By 1925, the law firm was known as Tinley, Mitchell, & Thornell, now including Emmet Tinley, who would later move onto Council Bluffs to the law firm now known as Stuart Tinley. Soon after, Carl M. Adams, the grandson of Andrew B. Thornell, joined the firm updating the name to Thornell, Thornell, & Adams. Adams soon left to become partner at Henry & Henry in Des Moines and was replaced by County Attorney Paul Nichols in 1931. Thornell, Thornell, & Nichols was located in the Esden Building on the southwest corner of Sidney’s town square.

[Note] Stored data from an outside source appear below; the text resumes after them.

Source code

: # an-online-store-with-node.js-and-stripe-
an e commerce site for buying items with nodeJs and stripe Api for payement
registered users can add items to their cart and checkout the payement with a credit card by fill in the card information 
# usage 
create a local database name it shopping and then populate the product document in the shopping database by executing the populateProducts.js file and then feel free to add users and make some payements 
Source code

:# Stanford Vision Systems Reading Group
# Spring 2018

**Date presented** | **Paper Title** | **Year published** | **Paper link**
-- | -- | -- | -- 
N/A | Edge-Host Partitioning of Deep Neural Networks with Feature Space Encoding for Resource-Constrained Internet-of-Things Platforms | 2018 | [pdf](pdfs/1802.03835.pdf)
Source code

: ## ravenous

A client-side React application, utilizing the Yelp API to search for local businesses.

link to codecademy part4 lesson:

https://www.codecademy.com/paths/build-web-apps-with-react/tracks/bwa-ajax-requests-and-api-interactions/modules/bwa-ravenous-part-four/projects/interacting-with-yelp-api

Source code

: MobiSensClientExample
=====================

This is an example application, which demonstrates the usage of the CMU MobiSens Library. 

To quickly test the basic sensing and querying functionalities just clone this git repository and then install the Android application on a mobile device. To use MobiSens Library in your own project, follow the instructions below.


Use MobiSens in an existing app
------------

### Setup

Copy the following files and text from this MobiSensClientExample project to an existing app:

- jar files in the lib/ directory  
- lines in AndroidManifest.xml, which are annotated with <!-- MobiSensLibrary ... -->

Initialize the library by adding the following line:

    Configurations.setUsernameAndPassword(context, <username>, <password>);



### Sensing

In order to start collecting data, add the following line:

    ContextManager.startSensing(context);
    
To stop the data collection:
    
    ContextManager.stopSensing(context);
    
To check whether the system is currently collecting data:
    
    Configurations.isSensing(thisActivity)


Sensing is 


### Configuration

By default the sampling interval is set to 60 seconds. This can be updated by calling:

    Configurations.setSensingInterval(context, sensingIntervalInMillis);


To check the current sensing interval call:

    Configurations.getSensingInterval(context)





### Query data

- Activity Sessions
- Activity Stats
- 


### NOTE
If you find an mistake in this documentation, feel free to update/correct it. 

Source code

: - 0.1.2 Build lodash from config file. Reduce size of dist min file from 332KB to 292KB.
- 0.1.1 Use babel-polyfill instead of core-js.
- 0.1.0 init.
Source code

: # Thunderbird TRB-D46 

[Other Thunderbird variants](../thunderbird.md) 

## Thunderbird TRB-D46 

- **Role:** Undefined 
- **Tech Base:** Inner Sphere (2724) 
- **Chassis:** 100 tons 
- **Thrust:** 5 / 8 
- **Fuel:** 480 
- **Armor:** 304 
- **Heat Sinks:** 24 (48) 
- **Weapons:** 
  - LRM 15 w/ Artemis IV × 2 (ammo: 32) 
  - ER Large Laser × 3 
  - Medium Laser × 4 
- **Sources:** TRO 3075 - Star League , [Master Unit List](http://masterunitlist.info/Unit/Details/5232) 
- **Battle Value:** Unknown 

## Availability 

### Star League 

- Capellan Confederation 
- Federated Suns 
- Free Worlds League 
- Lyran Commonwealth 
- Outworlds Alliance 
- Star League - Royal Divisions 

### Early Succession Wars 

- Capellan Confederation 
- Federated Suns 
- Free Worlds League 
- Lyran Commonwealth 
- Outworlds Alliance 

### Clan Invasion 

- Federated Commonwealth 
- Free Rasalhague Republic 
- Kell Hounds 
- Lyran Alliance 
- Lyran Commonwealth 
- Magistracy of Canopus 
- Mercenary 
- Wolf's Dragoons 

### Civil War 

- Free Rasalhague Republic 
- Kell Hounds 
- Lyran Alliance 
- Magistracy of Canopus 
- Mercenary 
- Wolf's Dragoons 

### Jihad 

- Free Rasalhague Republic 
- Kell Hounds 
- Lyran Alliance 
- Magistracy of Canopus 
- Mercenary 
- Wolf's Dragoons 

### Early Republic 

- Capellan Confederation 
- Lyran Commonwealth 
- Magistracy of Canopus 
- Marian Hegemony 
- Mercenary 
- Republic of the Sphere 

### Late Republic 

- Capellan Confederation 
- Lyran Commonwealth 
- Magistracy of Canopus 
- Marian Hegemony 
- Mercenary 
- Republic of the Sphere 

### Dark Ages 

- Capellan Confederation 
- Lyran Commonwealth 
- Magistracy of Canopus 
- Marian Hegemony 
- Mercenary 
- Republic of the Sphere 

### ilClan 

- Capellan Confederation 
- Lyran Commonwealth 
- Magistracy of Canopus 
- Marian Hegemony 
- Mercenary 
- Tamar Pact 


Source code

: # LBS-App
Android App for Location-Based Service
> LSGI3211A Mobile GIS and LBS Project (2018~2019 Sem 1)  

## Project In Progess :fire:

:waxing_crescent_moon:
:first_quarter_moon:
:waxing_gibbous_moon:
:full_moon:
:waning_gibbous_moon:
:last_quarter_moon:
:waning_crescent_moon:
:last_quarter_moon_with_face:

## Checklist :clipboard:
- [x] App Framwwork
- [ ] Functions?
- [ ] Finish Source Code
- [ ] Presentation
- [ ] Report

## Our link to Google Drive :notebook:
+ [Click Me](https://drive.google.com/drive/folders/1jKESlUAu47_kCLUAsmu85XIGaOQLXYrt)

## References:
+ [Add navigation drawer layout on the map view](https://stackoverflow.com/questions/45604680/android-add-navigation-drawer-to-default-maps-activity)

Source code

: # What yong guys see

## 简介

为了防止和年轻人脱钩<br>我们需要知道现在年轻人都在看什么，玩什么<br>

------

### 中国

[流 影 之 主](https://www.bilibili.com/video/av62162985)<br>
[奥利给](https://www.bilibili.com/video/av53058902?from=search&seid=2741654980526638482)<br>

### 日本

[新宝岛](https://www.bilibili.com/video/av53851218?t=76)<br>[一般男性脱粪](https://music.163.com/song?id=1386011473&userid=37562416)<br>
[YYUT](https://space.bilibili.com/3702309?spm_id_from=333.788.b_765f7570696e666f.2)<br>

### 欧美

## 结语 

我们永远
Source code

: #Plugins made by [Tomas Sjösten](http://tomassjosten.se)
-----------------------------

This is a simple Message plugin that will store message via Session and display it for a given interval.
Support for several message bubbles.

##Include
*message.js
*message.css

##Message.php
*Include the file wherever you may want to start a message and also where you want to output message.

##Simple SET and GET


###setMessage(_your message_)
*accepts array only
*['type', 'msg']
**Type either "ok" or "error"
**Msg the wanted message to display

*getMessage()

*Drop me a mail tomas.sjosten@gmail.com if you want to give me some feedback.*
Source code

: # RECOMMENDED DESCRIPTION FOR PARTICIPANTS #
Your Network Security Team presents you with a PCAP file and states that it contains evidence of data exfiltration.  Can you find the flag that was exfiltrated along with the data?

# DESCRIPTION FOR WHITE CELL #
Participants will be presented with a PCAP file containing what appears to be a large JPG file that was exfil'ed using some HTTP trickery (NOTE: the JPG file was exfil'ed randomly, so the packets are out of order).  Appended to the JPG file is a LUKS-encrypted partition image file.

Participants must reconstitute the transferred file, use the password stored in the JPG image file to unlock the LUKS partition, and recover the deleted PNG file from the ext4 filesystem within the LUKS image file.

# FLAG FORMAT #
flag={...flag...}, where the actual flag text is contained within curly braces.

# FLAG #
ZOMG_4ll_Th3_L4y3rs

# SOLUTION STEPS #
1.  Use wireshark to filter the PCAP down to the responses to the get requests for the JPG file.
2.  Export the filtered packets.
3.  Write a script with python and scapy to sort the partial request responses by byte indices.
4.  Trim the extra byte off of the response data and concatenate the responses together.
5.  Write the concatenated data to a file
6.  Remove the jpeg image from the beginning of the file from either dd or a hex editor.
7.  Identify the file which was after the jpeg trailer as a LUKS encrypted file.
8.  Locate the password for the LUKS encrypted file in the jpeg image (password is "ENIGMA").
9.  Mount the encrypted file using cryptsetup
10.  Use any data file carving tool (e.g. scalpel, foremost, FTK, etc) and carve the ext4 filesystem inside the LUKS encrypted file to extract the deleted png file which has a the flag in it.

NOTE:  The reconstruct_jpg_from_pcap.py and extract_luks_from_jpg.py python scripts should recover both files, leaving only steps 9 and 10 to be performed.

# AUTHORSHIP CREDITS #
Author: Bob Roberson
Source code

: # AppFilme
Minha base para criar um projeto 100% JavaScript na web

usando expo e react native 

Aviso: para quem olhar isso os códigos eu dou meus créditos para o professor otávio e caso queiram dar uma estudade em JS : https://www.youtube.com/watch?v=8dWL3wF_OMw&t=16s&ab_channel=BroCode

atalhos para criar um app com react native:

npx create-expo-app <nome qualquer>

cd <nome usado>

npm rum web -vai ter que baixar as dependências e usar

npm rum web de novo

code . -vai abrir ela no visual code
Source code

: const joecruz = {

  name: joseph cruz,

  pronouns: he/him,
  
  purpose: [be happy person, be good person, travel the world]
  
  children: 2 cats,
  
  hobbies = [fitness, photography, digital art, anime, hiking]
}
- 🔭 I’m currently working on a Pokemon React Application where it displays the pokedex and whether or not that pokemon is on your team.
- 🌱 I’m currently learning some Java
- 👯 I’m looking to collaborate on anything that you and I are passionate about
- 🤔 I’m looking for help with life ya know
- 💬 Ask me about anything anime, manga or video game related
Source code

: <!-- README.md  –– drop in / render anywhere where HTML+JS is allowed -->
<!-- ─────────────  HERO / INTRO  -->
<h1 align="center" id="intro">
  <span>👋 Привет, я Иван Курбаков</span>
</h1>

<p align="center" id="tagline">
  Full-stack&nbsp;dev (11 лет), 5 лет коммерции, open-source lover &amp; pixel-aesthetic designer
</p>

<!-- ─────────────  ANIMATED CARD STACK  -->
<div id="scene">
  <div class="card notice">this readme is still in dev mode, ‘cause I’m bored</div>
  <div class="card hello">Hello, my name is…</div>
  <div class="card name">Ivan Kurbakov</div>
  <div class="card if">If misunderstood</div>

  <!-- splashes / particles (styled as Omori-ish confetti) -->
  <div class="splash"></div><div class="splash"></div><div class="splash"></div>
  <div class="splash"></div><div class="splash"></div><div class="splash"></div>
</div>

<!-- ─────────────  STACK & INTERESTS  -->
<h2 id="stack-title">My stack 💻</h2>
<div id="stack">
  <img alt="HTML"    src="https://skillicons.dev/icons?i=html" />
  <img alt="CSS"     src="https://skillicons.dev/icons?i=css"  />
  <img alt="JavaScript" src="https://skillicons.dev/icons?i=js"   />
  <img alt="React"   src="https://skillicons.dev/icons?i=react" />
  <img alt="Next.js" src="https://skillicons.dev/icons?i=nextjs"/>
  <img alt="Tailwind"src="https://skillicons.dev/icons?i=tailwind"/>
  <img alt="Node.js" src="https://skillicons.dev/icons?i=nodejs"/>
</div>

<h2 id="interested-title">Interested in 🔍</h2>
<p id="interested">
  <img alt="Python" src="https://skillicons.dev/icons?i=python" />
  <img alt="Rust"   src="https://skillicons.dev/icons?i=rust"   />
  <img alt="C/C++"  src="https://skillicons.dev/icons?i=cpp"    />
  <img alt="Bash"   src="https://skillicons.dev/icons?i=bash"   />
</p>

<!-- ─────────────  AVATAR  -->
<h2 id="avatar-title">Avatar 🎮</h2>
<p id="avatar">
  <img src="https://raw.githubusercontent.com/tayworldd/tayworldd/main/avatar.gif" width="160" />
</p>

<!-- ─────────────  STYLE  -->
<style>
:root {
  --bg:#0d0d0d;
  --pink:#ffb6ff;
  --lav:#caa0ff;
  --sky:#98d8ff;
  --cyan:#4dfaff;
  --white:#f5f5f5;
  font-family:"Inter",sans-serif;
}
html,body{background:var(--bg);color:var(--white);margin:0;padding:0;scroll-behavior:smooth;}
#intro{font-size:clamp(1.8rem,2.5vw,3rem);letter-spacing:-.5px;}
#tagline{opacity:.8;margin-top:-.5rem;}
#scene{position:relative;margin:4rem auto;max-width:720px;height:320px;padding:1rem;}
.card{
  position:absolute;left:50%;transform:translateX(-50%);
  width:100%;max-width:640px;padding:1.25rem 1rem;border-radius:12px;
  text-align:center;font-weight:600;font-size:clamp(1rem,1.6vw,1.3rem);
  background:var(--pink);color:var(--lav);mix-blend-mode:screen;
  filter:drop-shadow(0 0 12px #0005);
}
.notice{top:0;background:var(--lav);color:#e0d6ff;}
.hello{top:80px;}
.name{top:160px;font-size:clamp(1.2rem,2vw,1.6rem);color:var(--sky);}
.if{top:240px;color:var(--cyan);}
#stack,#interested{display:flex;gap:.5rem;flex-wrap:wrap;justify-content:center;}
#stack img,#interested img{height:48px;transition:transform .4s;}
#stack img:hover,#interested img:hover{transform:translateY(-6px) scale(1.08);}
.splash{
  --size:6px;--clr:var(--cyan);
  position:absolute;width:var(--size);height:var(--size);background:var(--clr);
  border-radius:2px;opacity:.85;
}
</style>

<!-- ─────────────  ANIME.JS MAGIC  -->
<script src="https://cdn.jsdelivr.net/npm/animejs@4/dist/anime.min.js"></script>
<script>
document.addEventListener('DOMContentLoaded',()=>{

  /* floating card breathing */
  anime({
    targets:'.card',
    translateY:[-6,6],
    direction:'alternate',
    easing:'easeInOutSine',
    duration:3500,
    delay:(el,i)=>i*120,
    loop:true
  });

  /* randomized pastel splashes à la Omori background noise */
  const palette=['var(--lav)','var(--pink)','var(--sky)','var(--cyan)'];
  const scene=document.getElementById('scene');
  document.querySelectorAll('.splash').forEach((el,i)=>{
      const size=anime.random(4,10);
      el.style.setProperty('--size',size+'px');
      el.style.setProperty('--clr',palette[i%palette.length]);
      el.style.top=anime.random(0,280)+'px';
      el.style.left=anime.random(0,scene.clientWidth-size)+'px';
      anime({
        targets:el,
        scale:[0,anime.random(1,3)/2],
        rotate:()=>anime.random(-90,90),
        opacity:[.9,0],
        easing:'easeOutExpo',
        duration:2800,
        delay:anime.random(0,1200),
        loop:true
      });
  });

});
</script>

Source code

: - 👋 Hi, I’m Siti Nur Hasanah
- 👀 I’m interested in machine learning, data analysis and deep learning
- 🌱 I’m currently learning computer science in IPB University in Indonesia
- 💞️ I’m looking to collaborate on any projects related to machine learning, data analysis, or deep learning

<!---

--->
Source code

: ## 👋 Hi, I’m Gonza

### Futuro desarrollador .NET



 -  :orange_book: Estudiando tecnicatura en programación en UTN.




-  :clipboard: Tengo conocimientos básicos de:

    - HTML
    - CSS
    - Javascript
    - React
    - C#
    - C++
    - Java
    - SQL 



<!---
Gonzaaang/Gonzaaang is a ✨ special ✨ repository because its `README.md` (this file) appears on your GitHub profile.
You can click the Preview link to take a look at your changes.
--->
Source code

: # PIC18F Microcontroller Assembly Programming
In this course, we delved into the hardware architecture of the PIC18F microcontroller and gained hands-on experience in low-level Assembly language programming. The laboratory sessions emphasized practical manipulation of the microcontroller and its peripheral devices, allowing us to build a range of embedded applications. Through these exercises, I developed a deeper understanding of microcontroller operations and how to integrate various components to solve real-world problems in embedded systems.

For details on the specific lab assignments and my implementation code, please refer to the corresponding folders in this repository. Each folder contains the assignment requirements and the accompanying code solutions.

The firm then left the Esden Building and moved to the former Fremont County Savings Bank Building on the northwest corner of Sidney’s town square where it remained for half a century. Andrew V. Thornell was appointed district court judge in 1941 and passed away in Sidney only three years later. Glen O. Nichols joined the firm to become known as Nichols & Nichols until Paul V. Nichols left the firm in 1950. John R. Thornell, a 1937 graduate of Sidney High School and the son of Andrew V. Thornell and grandson of Andrew B. Thornell, practiced with Nichols as Nichols & Thornell until Thornell left Sidney in 1966.

Glen O. Nichols practiced as a solo practitioner until Robert Leonard joined the firm in the late 1960s. After Nichols left in the mid-1970s, Jon H. Johnson joined as a partner in the firm that was known as Leonard & Johnson, P.C. The firm successfully represented the plaintiff in Page County Appliance Center, Inc. v. Honeywell, Inc., an important nuisance case that is often required reading for first year law students around the United States and has been cited in many subsequent cases and law review articles. Leonard & Johnson, P.C. also successfully represented the plaintiff in the often-cited Thompson v. Bohlken, 312 N.W.2d 501 (1981).

Leonard soon left the firm and Johnson & Graeser PC, moved in 1990 to its current location on the northeast corner of Sidney’s town square. David A. Graeser passed away in 2002, and Jon H. Johnson has practiced under the name of Johnson Law, PLC since 2004.